● WHAT NEEDS TO BE DONE
Reproduce the data below exactly. Skip the pictures.

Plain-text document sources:
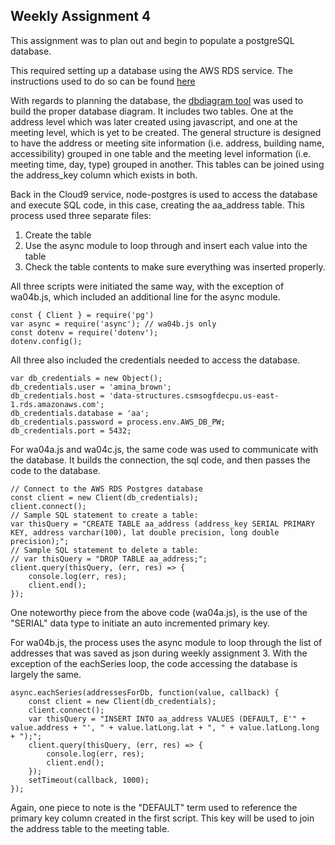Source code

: ## Weekly Assignment 4
This assignment was to plan out and begin to populate a postgreSQL database. 

This required setting up a database using the AWS RDS service. The instructions used to do so can be found [here](https://github.com/visualizedata/data-structures/blob/master/weekly_assignment_04_documentation.md)

With regards to planning the database, the [dbdiagram tool](https://dbdiagram.io/d) was used to build the proper database diagram. It includes two tables. One at the address level which was later created using javascript, and one at the meeting level, which is yet to be created.
The general structure is designed to have the address or meeting site information (i.e. address, building name, accessibility) grouped in one table and the meeting level information (i.e. meeting time, day, type) grouped in another. This tables can be joined using the address_key column which exists in both.

Back in the Cloud9 service, node-postgres is used to access the database and execute SQL code, in this case, creating the aa_address table. This process used three separate files:
1. Create the table
2. Use the async module to loop through and insert each value into the table
3. Check the table contents to make sure everything was inserted properly.

All three scripts were initiated the same way, with the exception of wa04b.js, which included an additional line for the async module.

    const { Client } = require('pg')
    var async = require('async'); // wa04b.js only
    const dotenv = require('dotenv');
    dotenv.config();  
    
All three also included the credentials needed to access the database.

    var db_credentials = new Object();
    db_credentials.user = 'amina_brown';
    db_credentials.host = 'data-structures.csmsogfdecpu.us-east-1.rds.amazonaws.com';
    db_credentials.database = 'aa';
    db_credentials.password = process.env.AWS_DB_PW;
    db_credentials.port = 5432; 

For wa04a.js and wa04c.js, the same code was used to communicate with the database. It builds the connection, the sql code, and then passes the code to the database.

    // Connect to the AWS RDS Postgres database
    const client = new Client(db_credentials);
    client.connect();
    // Sample SQL statement to create a table: 
    var thisQuery = "CREATE TABLE aa_address (address_key SERIAL PRIMARY KEY, address varchar(100), lat double precision, long double precision);";
    // Sample SQL statement to delete a table: 
    // var thisQuery = "DROP TABLE aa_address;"; 
    client.query(thisQuery, (err, res) => {
        console.log(err, res);
        client.end();
    });
    
One noteworthy piece from the above code (wa04a.js), is the use of the "SERIAL" data type to initiate an auto incremented primary key.

For wa04b.js, the process uses the async module to loop through the list of addresses that was saved as json during weekly assignment 3. With the exception of the eachSeries loop, the code accessing the database is largely the same.

    async.eachSeries(addressesForDb, function(value, callback) {
        const client = new Client(db_credentials);
        client.connect();
        var thisQuery = "INSERT INTO aa_address VALUES (DEFAULT, E'" + value.address + "', " + value.latLong.lat + ", " + value.latLong.long + ");";
        client.query(thisQuery, (err, res) => {
            console.log(err, res);
            client.end();
        });
        setTimeout(callback, 1000); 
    }); 

Again, one piece to note is the "DEFAULT" term used to reference the primary key column created in the first script. This key will be used to join the address table to the meeting table.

● ANSWER FOR THIS EXERCISE
Source code

: ## Weekly Assignment 4
This assignment was to plan out and begin to populate a postgreSQL database. 

This required setting up a database using the AWS RDS service. The instructions used to do so can be found [here](https://github.com/visualizedata/data-structures/blob/master/weekly_assignment_04_documentation.md)

With regards to planning the database, the [dbdiagram tool](https://dbdiagram.io/d) was used to build the proper database diagram. It includes two tables. One at the address level which was later created using javascript, and one at the meeting level, which is yet to be created.
The general structure is designed to have the address or meeting site information (i.e. address, building name, accessibility) grouped in one table and the meeting level information (i.e. meeting time, day, type) grouped in another. This tables can be joined using the address_key column which exists in both.

Back in the Cloud9 service, node-postgres is used to access the database and execute SQL code, in this case, creating the aa_address table. This process used three separate files:
1. Create the table
2. Use the async module to loop through and insert each value into the table
3. Check the table contents to make sure everything was inserted properly.

All three scripts were initiated the same way, with the exception of wa04b.js, which included an additional line for the async module.

    const { Client } = require('pg')
    var async = require('async'); // wa04b.js only
    const dotenv = require('dotenv');
    dotenv.config();  
    
All three also included the credentials needed to access the database.

    var db_credentials = new Object();
    db_credentials.user = 'amina_brown';
    db_credentials.host = 'data-structures.csmsogfdecpu.us-east-1.rds.amazonaws.com';
    db_credentials.database = 'aa';
    db_credentials.password = process.env.AWS_DB_PW;
    db_credentials.port = 5432; 

For wa04a.js and wa04c.js, the same code was used to communicate with the database. It builds the connection, the sql code, and then passes the code to the database.

    // Connect to the AWS RDS Postgres database
    const client = new Client(db_credentials);
    client.connect();
    // Sample SQL statement to create a table: 
    var thisQuery = "CREATE TABLE aa_address (address_key SERIAL PRIMARY KEY, address varchar(100), lat double precision, long double precision);";
    // Sample SQL statement to delete a table: 
    // var thisQuery = "DROP TABLE aa_address;"; 
    client.query(thisQuery, (err, res) => {
        console.log(err, res);
        client.end();
    });
    
One noteworthy piece from the above code (wa04a.js), is the use of the "SERIAL" data type to initiate an auto incremented primary key.

For wa04b.js, the process uses the async module to loop through the list of addresses that was saved as json during weekly assignment 3. With the exception of the eachSeries loop, the code accessing the database is largely the same.

    async.eachSeries(addressesForDb, function(value, callback) {
        const client = new Client(db_credentials);
        client.connect();
        var thisQuery = "INSERT INTO aa_address VALUES (DEFAULT, E'" + value.address + "', " + value.latLong.lat + ", " + value.latLong.long + ");";
        client.query(thisQuery, (err, res) => {
            console.log(err, res);
            client.end();
        });
        setTimeout(callback, 1000); 
    }); 

Again, one piece to note is the "DEFAULT" term used to reference the primary key column created in the first script. This key will be used to join the address table to the meeting table.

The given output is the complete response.